Top of SUPPLIED MATERIAL

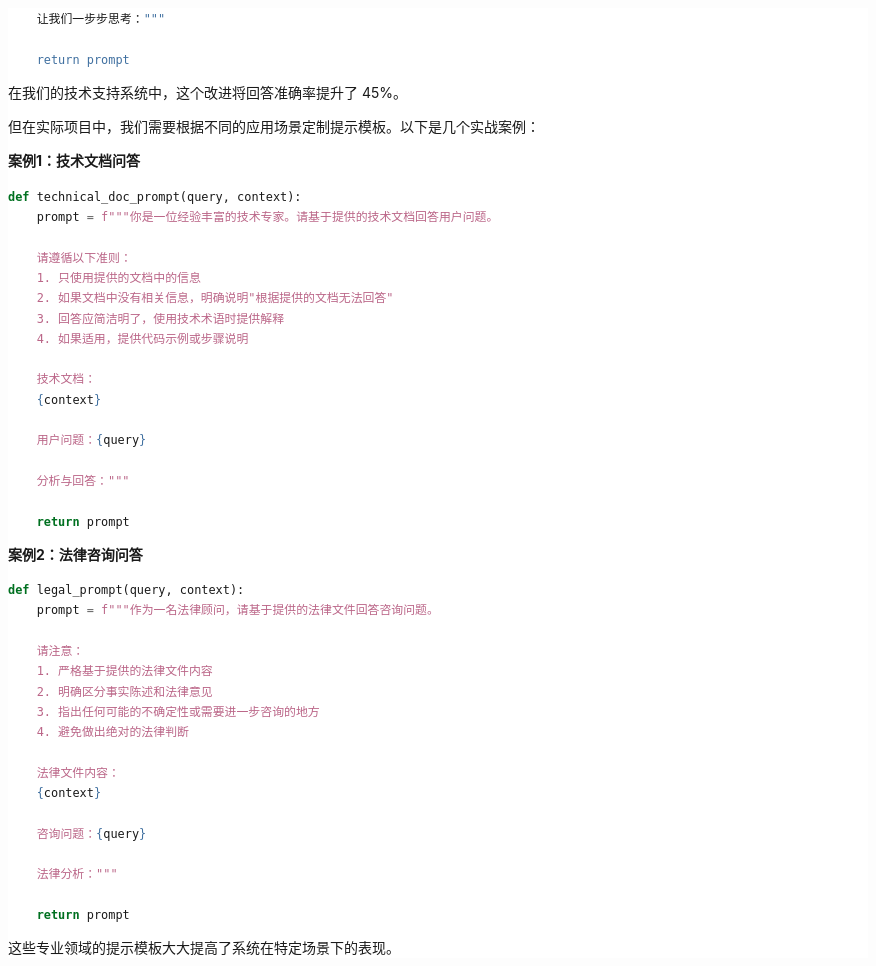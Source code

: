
 ```python
    让我们一步步思考："""
    
    return prompt
```

在我们的技术支持系统中，这个改进将回答准确率提升了 45%。

但在实际项目中，我们需要根据不同的应用场景定制提示模板。以下是几个实战案例：

**案例1：技术文档问答**

```python
def technical_doc_prompt(query, context):
    prompt = f"""你是一位经验丰富的技术专家。请基于提供的技术文档回答用户问题。
    
    请遵循以下准则：
    1. 只使用提供的文档中的信息
    2. 如果文档中没有相关信息，明确说明"根据提供的文档无法回答"
    3. 回答应简洁明了，使用技术术语时提供解释
    4. 如果适用，提供代码示例或步骤说明
    
    技术文档：
    {context}
    
    用户问题：{query}
    
    分析与回答："""
    
    return prompt
```

**案例2：法律咨询问答**

```python
def legal_prompt(query, context):
    prompt = f"""作为一名法律顾问，请基于提供的法律文件回答咨询问题。
    
    请注意：
    1. 严格基于提供的法律文件内容
    2. 明确区分事实陈述和法律意见
    3. 指出任何可能的不确定性或需要进一步咨询的地方
    4. 避免做出绝对的法律判断
    
    法律文件内容：
    {context}
    
    咨询问题：{query}
    
    法律分析："""
    
    return prompt
```

这些专业领域的提示模板大大提高了系统在特定场景下的表现。
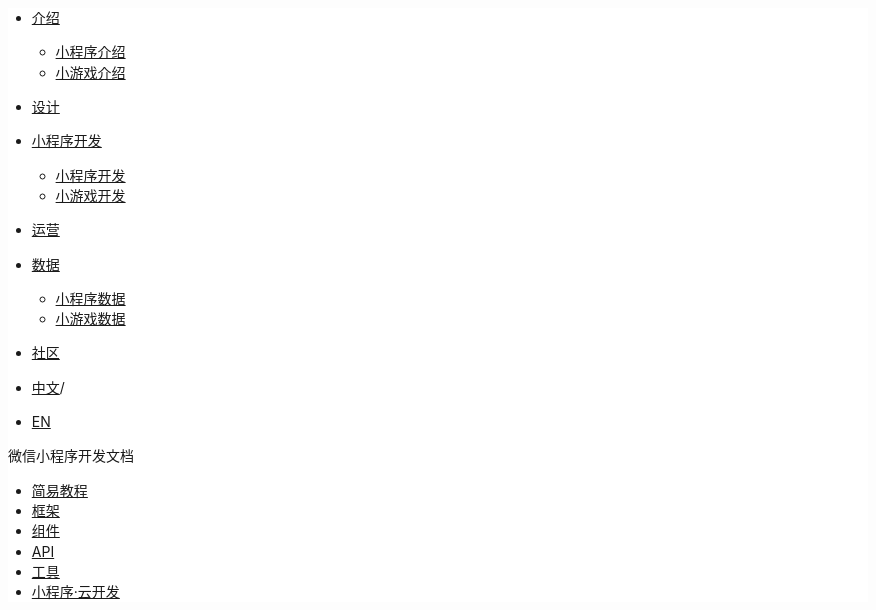 <div class="book with-summary">

<div class="head">

<div class="head_box">

# [](javascript:; "_('微信公众平台 小程序')")

<div class="header_ctrls">

*   [介绍](javascript:;)
    *   [小程序介绍](https://developers.weixin.qq.com/miniprogram/introduction/index.html?t=18110616)
    *   [小游戏介绍](https://developers.weixin.qq.com/minigame/introduction/index.html?t=18110616)
*   [设计](https://developers.weixin.qq.com/miniprogram/design/index.html?t=18110616)
*   [小程序开发](javascript:;)
    *   [小程序开发](https://developers.weixin.qq.com/miniprogram/dev/index.html?t=18110616)
    *   [小游戏开发](https://developers.weixin.qq.com/minigame/dev/index.html?t=18110616)
*   [运营](https://developers.weixin.qq.com/miniprogram/product/index.html?t=18110616)
*   [数据](javascript:;)
    *   [小程序数据](https://developers.weixin.qq.com/miniprogram/analysis/index.html?t=18110616)
    *   [小游戏数据](https://developers.weixin.qq.com/minigame/analysis/index.html?t=18110616)
*   [社区](https://developers.weixin.qq.com/)

*   [中文](https://developers.weixin.qq.com/miniprogram/dev/framework/plugin/functional-pages/request-payment.html?t=18110616)<span class="split-line">/</span>
*   [EN](https://developers.weixin.qq.com/miniprogram/en/dev/framework/plugin/functional-pages/request-payment.html?t=18110616)

</div>

</div>

</div>

<div class="sub_nav_box">

<div class="sub_nav_inner">

<div class="book-summary-opr" id="js-book-summary-opr"><a class="book-summary-btn"></a></div>

<div class="top_sub_nav">

<div class="top_title_wap"><span class="icon_title icon_dev"></span>

微信小程序开发文档

</div>

*   [简易教程](../../../)
*   [框架](../../MINA.html)
*   [组件](../../../component/)
*   [API](../../../api/)
*   [工具](../../../devtools/devtools.html)
*   [小程序·云开发](../../../wxcloud/basis/getting-started.html)

</div>

<div id="book-search-input" role="search">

Bottom of SUPPLIED MATERIAL

**PROBLEM DETAILS**:
Set the entire listing down again, exact in every line, without any pictures.

**TASK RESULT**:
Source code

:
 ```python
    让我们一步步思考："""
    
    return prompt
```

在我们的技术支持系统中，这个改进将回答准确率提升了 45%。

但在实际项目中，我们需要根据不同的应用场景定制提示模板。以下是几个实战案例：

**案例1：技术文档问答**

```python
def technical_doc_prompt(query, context):
    prompt = f"""你是一位经验丰富的技术专家。请基于提供的技术文档回答用户问题。
    
    请遵循以下准则：
    1. 只使用提供的文档中的信息
    2. 如果文档中没有相关信息，明确说明"根据提供的文档无法回答"
    3. 回答应简洁明了，使用技术术语时提供解释
    4. 如果适用，提供代码示例或步骤说明
    
    技术文档：
    {context}
    
    用户问题：{query}
    
    分析与回答："""
    
    return prompt
```

**案例2：法律咨询问答**

```python
def legal_prompt(query, context):
    prompt = f"""作为一名法律顾问，请基于提供的法律文件回答咨询问题。
    
    请注意：
    1. 严格基于提供的法律文件内容
    2. 明确区分事实陈述和法律意见
    3. 指出任何可能的不确定性或需要进一步咨询的地方
    4. 避免做出绝对的法律判断
    
    法律文件内容：
    {context}
    
    咨询问题：{query}
    
    法律分析："""
    
    return prompt
```

这些专业领域的提示模板大大提高了系统在特定场景下的表现。
 <div class="book with-summary">

<div class="head">

<div class="head_box">

# [](javascript:; "_('微信公众平台 小程序')")

<div class="header_ctrls">

*   [介绍](javascript:;)
    *   [小程序介绍](https://developers.weixin.qq.com/miniprogram/introduction/index.html?t=18110616)
    *   [小游戏介绍](https://developers.weixin.qq.com/minigame/introduction/index.html?t=18110616)
*   [设计](https://developers.weixin.qq.com/miniprogram/design/index.html?t=18110616)
*   [小程序开发](javascript:;)
    *   [小程序开发](https://developers.weixin.qq.com/miniprogram/dev/index.html?t=18110616)
    *   [小游戏开发](https://developers.weixin.qq.com/minigame/dev/index.html?t=18110616)
*   [运营](https://developers.weixin.qq.com/miniprogram/product/index.html?t=18110616)
*   [数据](javascript:;)
    *   [小程序数据](https://developers.weixin.qq.com/miniprogram/analysis/index.html?t=18110616)
    *   [小游戏数据](https://developers.weixin.qq.com/minigame/analysis/index.html?t=18110616)
*   [社区](https://developers.weixin.qq.com/)

*   [中文](https://developers.weixin.qq.com/miniprogram/dev/framework/plugin/functional-pages/request-payment.html?t=18110616)<span class="split-line">/</span>
*   [EN](https://developers.weixin.qq.com/miniprogram/en/dev/framework/plugin/functional-pages/request-payment.html?t=18110616)

</div>

</div>

</div>

<div class="sub_nav_box">

<div class="sub_nav_inner">

<div class="book-summary-opr" id="js-book-summary-opr"><a class="book-summary-btn"></a></div>

<div class="top_sub_nav">

<div class="top_title_wap"><span class="icon_title icon_dev"></span>

微信小程序开发文档

</div>

*   [简易教程](../../../)
*   [框架](../../MINA.html)
*   [组件](../../../component/)
*   [API](../../../api/)
*   [工具](../../../devtools/devtools.html)
*   [小程序·云开发](../../../wxcloud/basis/getting-started.html)

</div>

<div id="book-search-input" role="search">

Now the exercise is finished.